Gender Equality


Across every sphere — from health to the economy, security to social protection — the impacts of the COVID-19 crisis are disproportionately affecting women. The UN Secretary-General alerted the world that the crisis could even reverse the limited progress that has been made on gender equality and women’s rights in the past decades; however, the current crisis could also provide a rare chance to disrupt gender stereotypes, show that leadership and decision-making should be shared responsibilities and build back better and more gender-inclusive world.


  • 70 per cent of the healthcare workers risking their lives are women and infection rates among female health-care workers are up to 3 times higher than among their male counterparts.
  • Over a year since the beginning of the pandemic, still less than 1 in 5 of labour market and social protection measures enacted to tackle the COVID-19 crisis are gender sensitive. And according to our Target Gender Equality COVID-19 quiz, only 67% of companies have women actively informing their COVID-19 response and including them at the decision-making table.
  • Globally, female job loss rates resulting from COVID-19 are about 1.8 times higher than male job-loss rates. This translates into a higher unemployment rate for women at 5.7 percent, versus 3.1 percent for men. The global gender pay gap is stuck a 16% and will take 267 years to close, leaving women even more vulnerable to economic downturn.
  • Globally, even before the COVID-19 pandemic began, around one third of women worldwide have experienced physical and/or sexual violence by an intimate partner; and 18% have experienced such violence in the past 12 months.
  • Women already do 3 times more unpaid care work as men. And now, due to the pandemic’s disproportionate burden, women are now spending 15 hours more each week in unpaid labor than men.
  • Workers in the informal economy lost as much as 60% of their income during the first month of the pandemic. About 740 million women work in the informal economy with few protections against dismissal and limited access to social protection.



  • Ensure women's representation and inclusion in all planning and decision making, specifically with COVID related policies and responses, to lead to better ESG performance.
  • Provide flexible working arrangements, as well as paid sick, family and emergency leave for parents and caretakers, keeping in mind that the majority of unpaid care work falls to women.
  • Help address the unintended consequences of stay at home measures, including the alarming increase in domestic violence; for example, direct employees to needed services, including domestic violence hotlines.
  • Support employment and income protection for women across the value chain.
  • Honor existing contracts with women-owned businesses, support their recovery and engage them as supply chains are re-established.
  • Ensure access to quality healthcare for all women and girls, especially as resources are diverted to address the pandemic.
  • Collect data disaggregated by gender, age and other factors to track the impact of all response efforts.
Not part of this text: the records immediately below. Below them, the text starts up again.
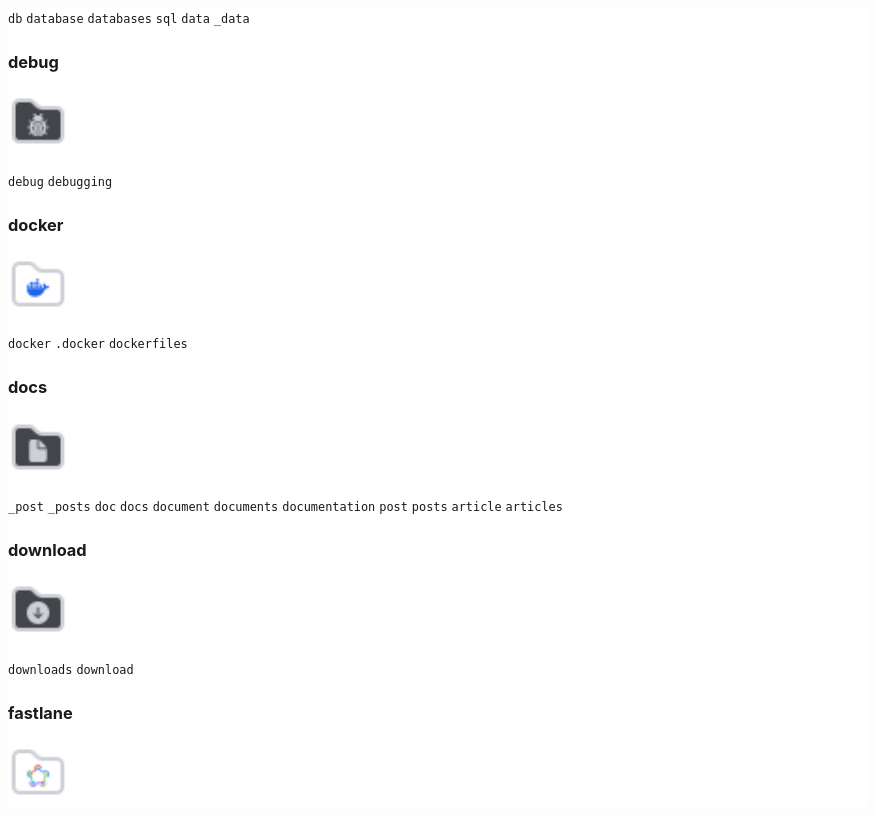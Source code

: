 `db`
`database`
`databases`
`sql`
`data`
`_data`
### debug
<img src="../icons/duo/folders/debug.svg" width="60" height="60"/>

`debug`
`debugging`
### docker
<img src="../icons/duo/folders/docker.svg" width="60" height="60"/>

`docker`
`.docker`
`dockerfiles`
### docs
<img src="../icons/duo/folders/docs.svg" width="60" height="60"/>

`_post`
`_posts`
`doc`
`docs`
`document`
`documents`
`documentation`
`post`
`posts`
`article`
`articles`
### download
<img src="../icons/duo/folders/download.svg" width="60" height="60"/>

`downloads`
`download`
### fastlane
<img src="../icons/duo/folders/fastlane.svg" width="60" height="60"/>
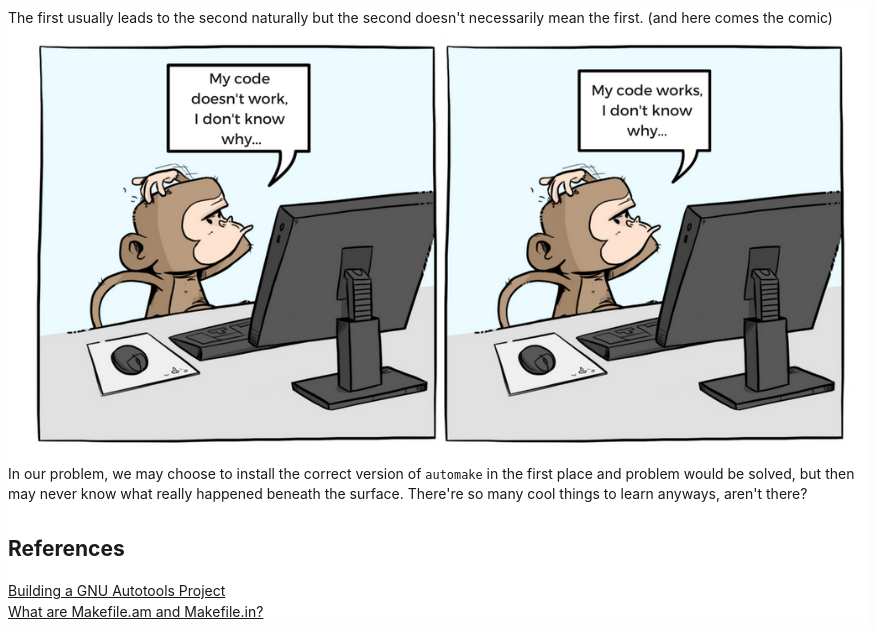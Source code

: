 The first usually leads to the second naturally but the second doesn't necessarily mean the first. (and here comes the comic) ![make-build-system-comic](/assets/make-build-system-2.png "make-build-system-comic") In our problem, we may choose to install the correct version of `automake` in the first place and problem would be solved, but then may never know what really happened beneath the surface. There're so many cool things to learn anyways, aren't there?  

## References
[Building a GNU Autotools Project](http://inti.sourceforge.net/tutorial/libinti/autotoolsproject.html)  
[What are Makefile.am and Makefile.in?](https://stackoverflow.com/questions/2531827/what-are-makefile-am-and-makefile-in)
Of the papers and reports published around the time of the Zika and Ebola epidemics only less than 1% explored the gendered impact of the outbreaks.
  • Help challenge gender norms through marketing and advertising, encouraging unpaid care to be shared more equally.
  • CEOs and executive teams can publicly signal their commitment to advance gender equality, particularly during the COVID-19 pandemic, by signing the CEO Statement of Support for the Women’s Empowerment Principles..


  • Supporting women in the workforce: Kimberly-Clark Professional donated $500,000 for a new scholarship programme to offer infectious disease prevention online training to cleaning professionals around the world during the COVID-19 pandemic.
  • Helping women entrepreneurs: Banco Guayaquil is distributing micro-loans totaling $92 million to support small and medium enterprises with 50% of the total loan amount targeted towards women-owned businesses.
  • Sustaining women’s empowerment in times of crisis: Limak Group continues to promote their Engineer Girls of Turkey project during the COVID crisis and is expanding their application of the Gender Equality Seal Programme supported by the United Nations Development Programme within the Limak Group of Companies.
  • Aiding women’s economic and social needs during the pandemic: After the launch of their €150 million program, L’Oréal for the Future, L’Oréal allocated a €50 million fund to support organizations and charities serving vulnerable women affected by COVID-19 such as providing emergency assistance to disabled women.
  • Supporting women-focused charities: Scotiabank donated $200,000 to Canadian Women’s Foundation to financially support women-focused charities affected by the COVID-19 pandemic as part of the Building Women's Economic Security in the Pandemic Project.
  • Protecting the health and well-being of women: MAS Holdings increased their goal to provide information and services that address women’s health and well-being to 20,000 people by 2021 through its Women Go Beyond Program.